START SUPPLIED RECORDS

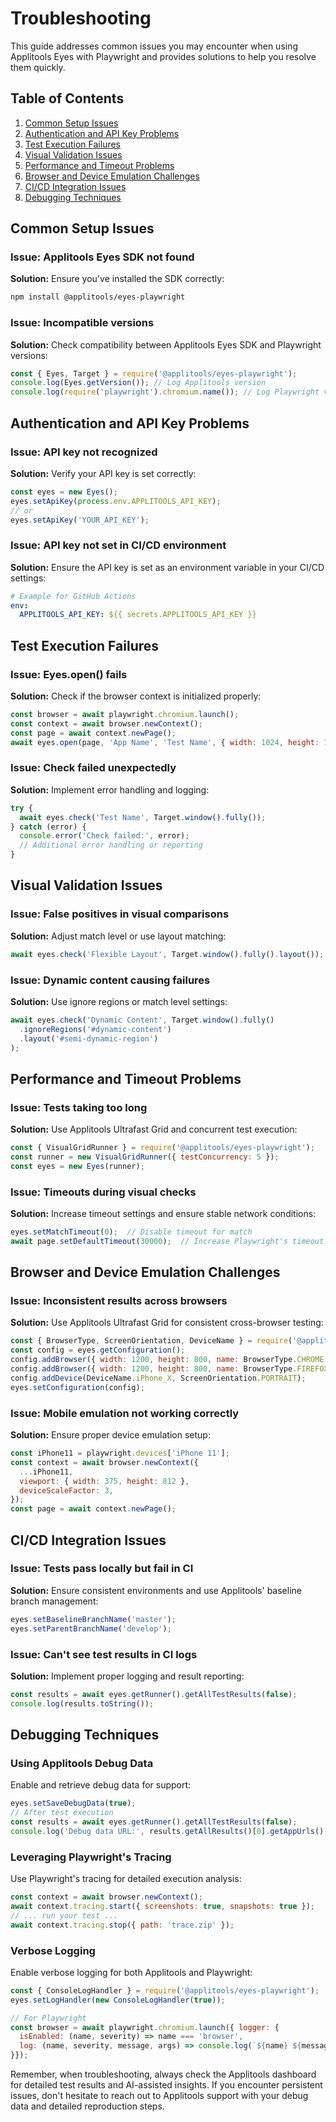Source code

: # Troubleshooting

This guide addresses common issues you may encounter when using Applitools Eyes with Playwright and provides solutions to help you resolve them quickly.

## Table of Contents
1. [Common Setup Issues](#common-setup-issues)
2. [Authentication and API Key Problems](#authentication-and-api-key-problems)
3. [Test Execution Failures](#test-execution-failures)
4. [Visual Validation Issues](#visual-validation-issues)
5. [Performance and Timeout Problems](#performance-and-timeout-problems)
6. [Browser and Device Emulation Challenges](#browser-and-device-emulation-challenges)
7. [CI/CD Integration Issues](#cicd-integration-issues)
8. [Debugging Techniques](#debugging-techniques)

## Common Setup Issues

### Issue: Applitools Eyes SDK not found
**Solution:** Ensure you've installed the SDK correctly:
```bash
npm install @applitools/eyes-playwright
```

### Issue: Incompatible versions
**Solution:** Check compatibility between Applitools Eyes SDK and Playwright versions:
```javascript
const { Eyes, Target } = require('@applitools/eyes-playwright');
console.log(Eyes.getVersion()); // Log Applitools version
console.log(require('playwright').chromium.name()); // Log Playwright version
```

## Authentication and API Key Problems

### Issue: API key not recognized
**Solution:** Verify your API key is set correctly:
```javascript
const eyes = new Eyes();
eyes.setApiKey(process.env.APPLITOOLS_API_KEY);
// or
eyes.setApiKey('YOUR_API_KEY');
```

### Issue: API key not set in CI/CD environment
**Solution:** Ensure the API key is set as an environment variable in your CI/CD settings:
```yaml
# Example for GitHub Actions
env:
  APPLITOOLS_API_KEY: ${{ secrets.APPLITOOLS_API_KEY }}
```

## Test Execution Failures

### Issue: Eyes.open() fails
**Solution:** Check if the browser context is initialized properly:
```javascript
const browser = await playwright.chromium.launch();
const context = await browser.newContext();
const page = await context.newPage();
await eyes.open(page, 'App Name', 'Test Name', { width: 1024, height: 768 });
```

### Issue: Check failed unexpectedly
**Solution:** Implement error handling and logging:
```javascript
try {
  await eyes.check('Test Name', Target.window().fully());
} catch (error) {
  console.error('Check failed:', error);
  // Additional error handling or reporting
}
```

## Visual Validation Issues

### Issue: False positives in visual comparisons
**Solution:** Adjust match level or use layout matching:
```javascript
await eyes.check('Flexible Layout', Target.window().fully().layout());
```

### Issue: Dynamic content causing failures
**Solution:** Use ignore regions or match level settings:
```javascript
await eyes.check('Dynamic Content', Target.window().fully()
  .ignoreRegions('#dynamic-content')
  .layout('#semi-dynamic-region')
);
```

## Performance and Timeout Problems

### Issue: Tests taking too long
**Solution:** Use Applitools Ultrafast Grid and concurrent test execution:
```javascript
const { VisualGridRunner } = require('@applitools/eyes-playwright');
const runner = new VisualGridRunner({ testConcurrency: 5 });
const eyes = new Eyes(runner);
```

### Issue: Timeouts during visual checks
**Solution:** Increase timeout settings and ensure stable network conditions:
```javascript
eyes.setMatchTimeout(0);  // Disable timeout for match
await page.setDefaultTimeout(30000);  // Increase Playwright's timeout
```

## Browser and Device Emulation Challenges

### Issue: Inconsistent results across browsers
**Solution:** Use Applitools Ultrafast Grid for consistent cross-browser testing:
```javascript
const { BrowserType, ScreenOrientation, DeviceName } = require('@applitools/eyes-playwright');
const config = eyes.getConfiguration();
config.addBrowser({ width: 1200, height: 800, name: BrowserType.CHROME });
config.addBrowser({ width: 1200, height: 800, name: BrowserType.FIREFOX });
config.addDevice(DeviceName.iPhone_X, ScreenOrientation.PORTRAIT);
eyes.setConfiguration(config);
```

### Issue: Mobile emulation not working correctly
**Solution:** Ensure proper device emulation setup:
```javascript
const iPhone11 = playwright.devices['iPhone 11'];
const context = await browser.newContext({
  ...iPhone11,
  viewport: { width: 375, height: 812 },
  deviceScaleFactor: 3,
});
const page = await context.newPage();
```

## CI/CD Integration Issues

### Issue: Tests pass locally but fail in CI
**Solution:** Ensure consistent environments and use Applitools' baseline branch management:
```javascript
eyes.setBaselineBranchName('master');
eyes.setParentBranchName('develop');
```

### Issue: Can't see test results in CI logs
**Solution:** Implement proper logging and result reporting:
```javascript
const results = await eyes.getRunner().getAllTestResults(false);
console.log(results.toString());
```

## Debugging Techniques

### Using Applitools Debug Data
Enable and retrieve debug data for support:
```javascript
eyes.setSaveDebugData(true);
// After test execution
const results = await eyes.getRunner().getAllTestResults(false);
console.log('Debug data URL:', results.getAllResults()[0].getAppUrls().getSession());
```

### Leveraging Playwright's Tracing
Use Playwright's tracing for detailed execution analysis:
```javascript
const context = await browser.newContext();
await context.tracing.start({ screenshots: true, snapshots: true });
// ... run your test ...
await context.tracing.stop({ path: 'trace.zip' });
```

### Verbose Logging
Enable verbose logging for both Applitools and Playwright:
```javascript
const { ConsoleLogHandler } = require('@applitools/eyes-playwright');
eyes.setLogHandler(new ConsoleLogHandler(true));

// For Playwright
const browser = await playwright.chromium.launch({ logger: {
  isEnabled: (name, severity) => name === 'browser',
  log: (name, severity, message, args) => console.log(`${name} ${message}`)
}});
```

Remember, when troubleshooting, always check the Applitools dashboard for detailed test results and AI-assisted insights. If you encounter persistent issues, don't hesitate to reach out to Applitools support with your debug data and detailed reproduction steps.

END SUPPLIED RECORDS

• **WHAT THE TASK ASKS**:
Repeat, exactly and in full, each line from the start of the data to the line that contains "3. [Test Execution". Pictures do not go in.

• **TASK SOLUTION**:
Source code

: # Troubleshooting

This guide addresses common issues you may encounter when using Applitools Eyes with Playwright and provides solutions to help you resolve them quickly.

## Table of Contents
1. [Common Setup Issues](#common-setup-issues)
2. [Authentication and API Key Problems](#authentication-and-api-key-problems)
3. [Test Execution Failures](#test-execution-failures)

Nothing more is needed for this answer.